[Plain-text document sources]
▼

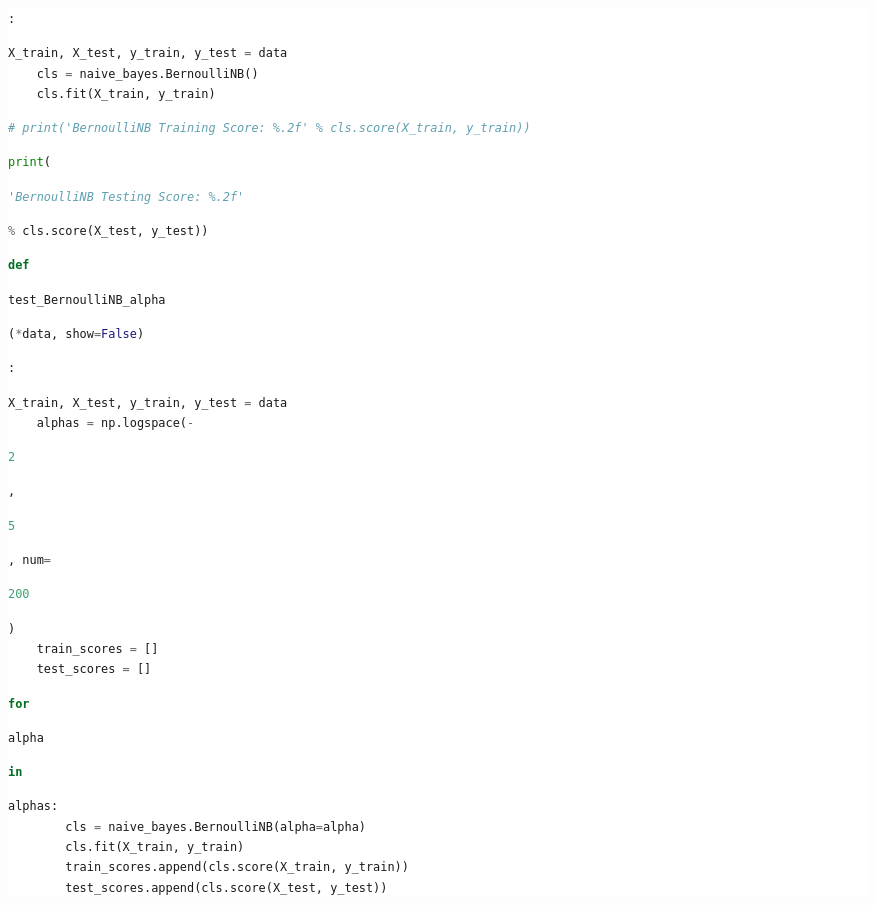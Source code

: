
 ```python
:
```
```python
X_train, X_test, y_train, y_test = data
    cls = naive_bayes.BernoulliNB()
    cls.fit(X_train, y_train)
```
```python
# print('BernoulliNB Training Score: %.2f' % cls.score(X_train, y_train))
```
```python
print(
```
```python
'BernoulliNB Testing Score: %.2f'
```
```python
% cls.score(X_test, y_test))
```
```python
def
```
```python
test_BernoulliNB_alpha
```
```python
(*data, show=False)
```
```python
:
```
```python
X_train, X_test, y_train, y_test = data
    alphas = np.logspace(-
```
```python
2
```
```python
,
```
```python
5
```
```python
, num=
```
```python
200
```
```python
)
    train_scores = []
    test_scores = []
```
```python
for
```
```python
alpha
```
```python
in
```
```python
alphas:
        cls = naive_bayes.BernoulliNB(alpha=alpha)
        cls.fit(X_train, y_train)
        train_scores.append(cls.score(X_train, y_train))
        test_scores.append(cls.score(X_test, y_test))
```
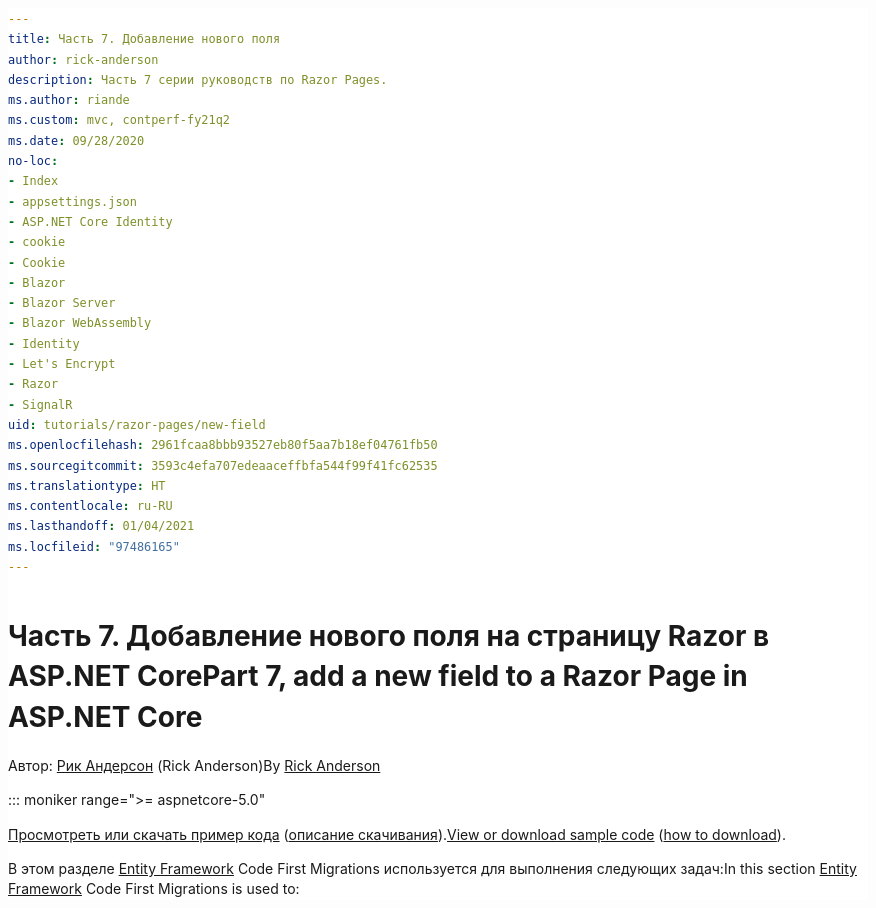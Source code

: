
 ```yaml
---
title: Часть 7. Добавление нового поля
author: rick-anderson
description: Часть 7 серии руководств по Razor Pages.
ms.author: riande
ms.custom: mvc, contperf-fy21q2
ms.date: 09/28/2020
no-loc:
- Index
- appsettings.json
- ASP.NET Core Identity
- cookie
- Cookie
- Blazor
- Blazor Server
- Blazor WebAssembly
- Identity
- Let's Encrypt
- Razor
- SignalR
uid: tutorials/razor-pages/new-field
ms.openlocfilehash: 2961fcaa8bbb93527eb80f5aa7b18ef04761fb50
ms.sourcegitcommit: 3593c4efa707edeaaceffbfa544f99f41fc62535
ms.translationtype: HT
ms.contentlocale: ru-RU
ms.lasthandoff: 01/04/2021
ms.locfileid: "97486165"
---
```

# <a name="part-7-add-a-new-field-to-a-no-locrazor-page-in-aspnet-core"></a><span data-ttu-id="f3e2b-103">Часть 7. Добавление нового поля на страницу Razor в ASP.NET Core</span><span class="sxs-lookup"><span data-stu-id="f3e2b-103">Part 7, add a new field to a Razor Page in ASP.NET Core</span></span>

<span data-ttu-id="f3e2b-104">Автор: [Рик Андерсон](https://twitter.com/RickAndMSFT) (Rick Anderson)</span><span class="sxs-lookup"><span data-stu-id="f3e2b-104">By [Rick Anderson](https://twitter.com/RickAndMSFT)</span></span>

::: moniker range=">= aspnetcore-5.0"

<span data-ttu-id="f3e2b-105">[Просмотреть или скачать пример кода](https://github.com/dotnet/AspNetCore.Docs/tree/master/aspnetcore/tutorials/razor-pages/razor-pages-start/sample/RazorPagesMovie50) ([описание скачивания](xref:index#how-to-download-a-sample)).</span><span class="sxs-lookup"><span data-stu-id="f3e2b-105">[View or download sample code](https://github.com/dotnet/AspNetCore.Docs/tree/master/aspnetcore/tutorials/razor-pages/razor-pages-start/sample/RazorPagesMovie50) ([how to download](xref:index#how-to-download-a-sample)).</span></span>

<span data-ttu-id="f3e2b-106">В этом разделе [Entity Framework](/ef/core/get-started/aspnetcore/new-db) Code First Migrations используется для выполнения следующих задач:</span><span class="sxs-lookup"><span data-stu-id="f3e2b-106">In this section [Entity Framework](/ef/core/get-started/aspnetcore/new-db) Code First Migrations is used to:</span></span>
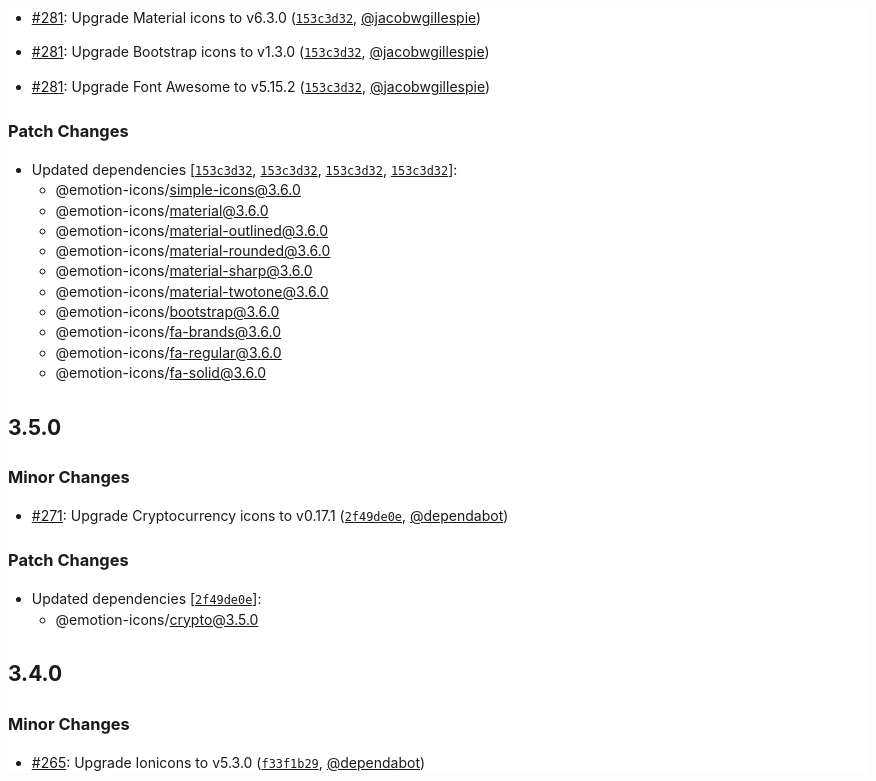 * [#281](https://github.com/emotion-icons/emotion-icons/pull/281): Upgrade Material icons to v6.3.0 ([`153c3d32`](https://github.com/emotion-icons/emotion-icons/commit/153c3d32bdb4f1e814c496ee1e2e09e370b62a9f), [@jacobwgillespie](https://github.com/jacobwgillespie))

- [#281](https://github.com/emotion-icons/emotion-icons/pull/281): Upgrade Bootstrap icons to v1.3.0 ([`153c3d32`](https://github.com/emotion-icons/emotion-icons/commit/153c3d32bdb4f1e814c496ee1e2e09e370b62a9f), [@jacobwgillespie](https://github.com/jacobwgillespie))

* [#281](https://github.com/emotion-icons/emotion-icons/pull/281): Upgrade Font Awesome to v5.15.2 ([`153c3d32`](https://github.com/emotion-icons/emotion-icons/commit/153c3d32bdb4f1e814c496ee1e2e09e370b62a9f), [@jacobwgillespie](https://github.com/jacobwgillespie))

### Patch Changes

- Updated dependencies [[`153c3d32`](https://github.com/emotion-icons/emotion-icons/commit/153c3d32bdb4f1e814c496ee1e2e09e370b62a9f), [`153c3d32`](https://github.com/emotion-icons/emotion-icons/commit/153c3d32bdb4f1e814c496ee1e2e09e370b62a9f), [`153c3d32`](https://github.com/emotion-icons/emotion-icons/commit/153c3d32bdb4f1e814c496ee1e2e09e370b62a9f), [`153c3d32`](https://github.com/emotion-icons/emotion-icons/commit/153c3d32bdb4f1e814c496ee1e2e09e370b62a9f)]:
  - @emotion-icons/simple-icons@3.6.0
  - @emotion-icons/material@3.6.0
  - @emotion-icons/material-outlined@3.6.0
  - @emotion-icons/material-rounded@3.6.0
  - @emotion-icons/material-sharp@3.6.0
  - @emotion-icons/material-twotone@3.6.0
  - @emotion-icons/bootstrap@3.6.0
  - @emotion-icons/fa-brands@3.6.0
  - @emotion-icons/fa-regular@3.6.0
  - @emotion-icons/fa-solid@3.6.0

## 3.5.0

### Minor Changes

- [#271](https://github.com/emotion-icons/emotion-icons/pull/271): Upgrade Cryptocurrency icons to v0.17.1 ([`2f49de0e`](https://github.com/emotion-icons/emotion-icons/commit/2f49de0e812e84c0336b97e465b30f448e4e3670), [@dependabot](https://github.com/apps/dependabot))

### Patch Changes

- Updated dependencies [[`2f49de0e`](https://github.com/emotion-icons/emotion-icons/commit/2f49de0e812e84c0336b97e465b30f448e4e3670)]:
  - @emotion-icons/crypto@3.5.0

## 3.4.0

### Minor Changes

- [#265](https://github.com/emotion-icons/emotion-icons/pull/265): Upgrade Ionicons to v5.3.0 ([`f33f1b29`](https://github.com/emotion-icons/emotion-icons/commit/f33f1b29d4bc60d40c32a7c1e4224e0f8325e720), [@dependabot](https://github.com/apps/dependabot))

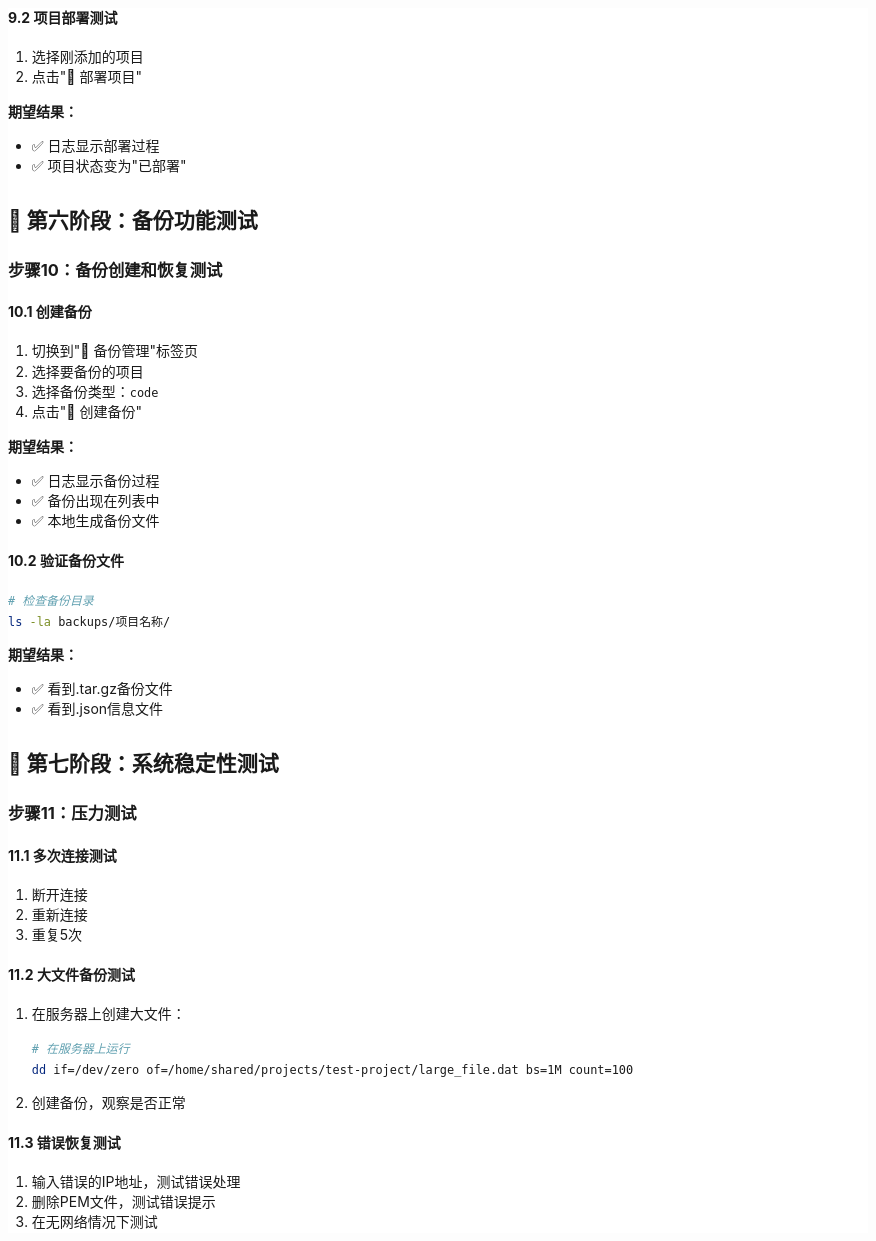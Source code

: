 #### 9.2 项目部署测试
1. 选择刚添加的项目
2. 点击"🚀 部署项目"

**期望结果：**
- ✅ 日志显示部署过程
- ✅ 项目状态变为"已部署"

## 💾 第六阶段：备份功能测试

### 步骤10：备份创建和恢复测试

#### 10.1 创建备份
1. 切换到"💾 备份管理"标签页
2. 选择要备份的项目
3. 选择备份类型：`code`
4. 点击"💾 创建备份"

**期望结果：**
- ✅ 日志显示备份过程
- ✅ 备份出现在列表中
- ✅ 本地生成备份文件

#### 10.2 验证备份文件
```bash
# 检查备份目录
ls -la backups/项目名称/
```

**期望结果：**
- ✅ 看到.tar.gz备份文件
- ✅ 看到.json信息文件

## 🧪 第七阶段：系统稳定性测试

### 步骤11：压力测试

#### 11.1 多次连接测试
1. 断开连接
2. 重新连接
3. 重复5次

#### 11.2 大文件备份测试
1. 在服务器上创建大文件：
   ```bash
   # 在服务器上运行
   dd if=/dev/zero of=/home/shared/projects/test-project/large_file.dat bs=1M count=100
   ```
2. 创建备份，观察是否正常

#### 11.3 错误恢复测试
1. 输入错误的IP地址，测试错误处理
2. 删除PEM文件，测试错误提示
3. 在无网络情况下测试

▲

GOAL OF THE EXERCISE: The lines from the one containing "- ✅ 本地生成备份文件" through the end of the data are to be copied exactly, the first and last of them included.

WRITTEN SOLUTION:
- ✅ 本地生成备份文件

#### 10.2 验证备份文件
```bash
# 检查备份目录
ls -la backups/项目名称/
```

**期望结果：**
- ✅ 看到.tar.gz备份文件
- ✅ 看到.json信息文件

## 🧪 第七阶段：系统稳定性测试

### 步骤11：压力测试

#### 11.1 多次连接测试
1. 断开连接
2. 重新连接
3. 重复5次

#### 11.2 大文件备份测试
1. 在服务器上创建大文件：
   ```bash
   # 在服务器上运行
   dd if=/dev/zero of=/home/shared/projects/test-project/large_file.dat bs=1M count=100
   ```
2. 创建备份，观察是否正常

#### 11.3 错误恢复测试
1. 输入错误的IP地址，测试错误处理
2. 删除PEM文件，测试错误提示
3. 在无网络情况下测试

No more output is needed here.